Let me start with apologies as I am using this as a place to just put down my thoughts rather than reply to some of the other posts. So my dd has taken some more steps towards becoming trans, more or less dressing male and has gotten rid of a lot of her 'female' clothes, has discussed wanting top surgery although not for a while. Less keen on hormones and not changed pronouns yet. I am being supportive although occasionally questioning. This all comes on top of her wanting to make a huge career change and also wondering about autism. In my heart I am beyond gutted, I feel like I have a limbo child, she's a different person yet exactly the same if you know what I mean.
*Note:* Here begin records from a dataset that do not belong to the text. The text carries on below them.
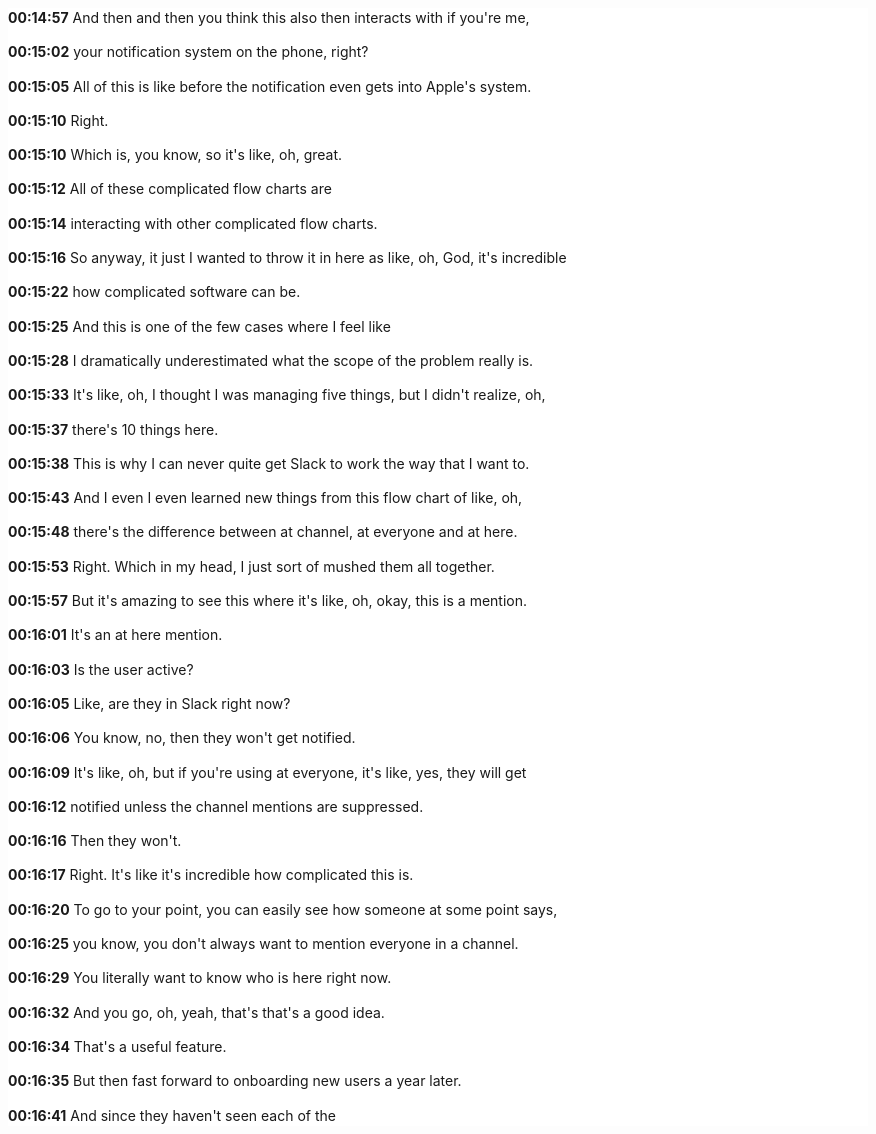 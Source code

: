 **00:14:57** And then and then you think this also then interacts with if you're me,

**00:15:02** your notification system on the phone, right?

**00:15:05** All of this is like before the notification even gets into Apple's system.

**00:15:10** Right.

**00:15:10** Which is, you know, so it's like, oh, great.

**00:15:12** All of these complicated flow charts are

**00:15:14** interacting with other complicated flow charts.

**00:15:16** So anyway, it just I wanted to throw it in here as like, oh, God, it's incredible

**00:15:22** how complicated software can be.

**00:15:25** And this is one of the few cases where I feel like

**00:15:28** I dramatically underestimated what the scope of the problem really is.

**00:15:33** It's like, oh, I thought I was managing five things, but I didn't realize, oh,

**00:15:37** there's 10 things here.

**00:15:38** This is why I can never quite get Slack to work the way that I want to.

**00:15:43** And I even I even learned new things from this flow chart of like, oh,

**00:15:48** there's the difference between at channel, at everyone and at here.

**00:15:53** Right. Which in my head, I just sort of mushed them all together.

**00:15:57** But it's amazing to see this where it's like, oh, okay, this is a mention.

**00:16:01** It's an at here mention.

**00:16:03** Is the user active?

**00:16:05** Like, are they in Slack right now?

**00:16:06** You know, no, then they won't get notified.

**00:16:09** It's like, oh, but if you're using at everyone, it's like, yes, they will get

**00:16:12** notified unless the channel mentions are suppressed.

**00:16:16** Then they won't.

**00:16:17** Right. It's like it's incredible how complicated this is.

**00:16:20** To go to your point, you can easily see how someone at some point says,

**00:16:25** you know, you don't always want to mention everyone in a channel.

**00:16:29** You literally want to know who is here right now.

**00:16:32** And you go, oh, yeah, that's that's a good idea.

**00:16:34** That's a useful feature.

**00:16:35** But then fast forward to onboarding new users a year later.

**00:16:41** And since they haven't seen each of the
And this has happened so quickly, all within a month. She is an adult so I am trying to respect her choices but I am completely overwhelmed and out of my depth. I have had a huge discussion with her about finding a support group to discuss these matters, as she's leaning heavily on me and I don't think I have the resources to be that person. She needs people who are on the same path or have been on that path.

Saying all that, I have more acceptance of her choice than I did when I first posted and I plan to keep all my doubts to myself and my DH.

Name5 · 14/07/2025 06:45

@tennishellbow is your DD 25 yet?
, I ask because many surgeons will not operate on anyone under this age.
When my DD was at her most millitant I offered a reduction (she's big busted as I'm I) but not until her brain was fully formed. She knows what that means as she's a trainee clinican.
My daughter has a vest thing now but only wears it for a couple of hours if she's out with certain friends. She then switches to a normal wired bra.
We have breast cancer in our family so she knows how I feel about unnessassry surgery. As I've said before I can live with the masculine clothes and name but I will be vocal on permennt changes.
My DD is lazy. I've told her it's much easier to bf when you're a tired new mum (she wants children). I keep my gob shut on things I get change.